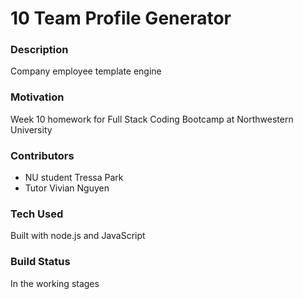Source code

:# 10 Team Profile Generator

### Description
Company employee template engine

### Motivation
Week 10 homework for Full Stack Coding Bootcamp at Northwestern University 

### Contributors
* NU student Tressa Park
* Tutor Vivian Nguyen

### Tech Used
Built with node.js and JavaScript

### Build Status
In the working stages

....................

TASK ITEM
Could you retype the records above exactly, omitting the pictures?

SOLVED EXERCISE
Source code

:# 10 Team Profile Generator

### Description
Company employee template engine

### Motivation
Week 10 homework for Full Stack Coding Bootcamp at Northwestern University 

### Contributors
* NU student Tressa Park
* Tutor Vivian Nguyen

### Tech Used
Built with node.js and JavaScript

### Build Status
In the working stages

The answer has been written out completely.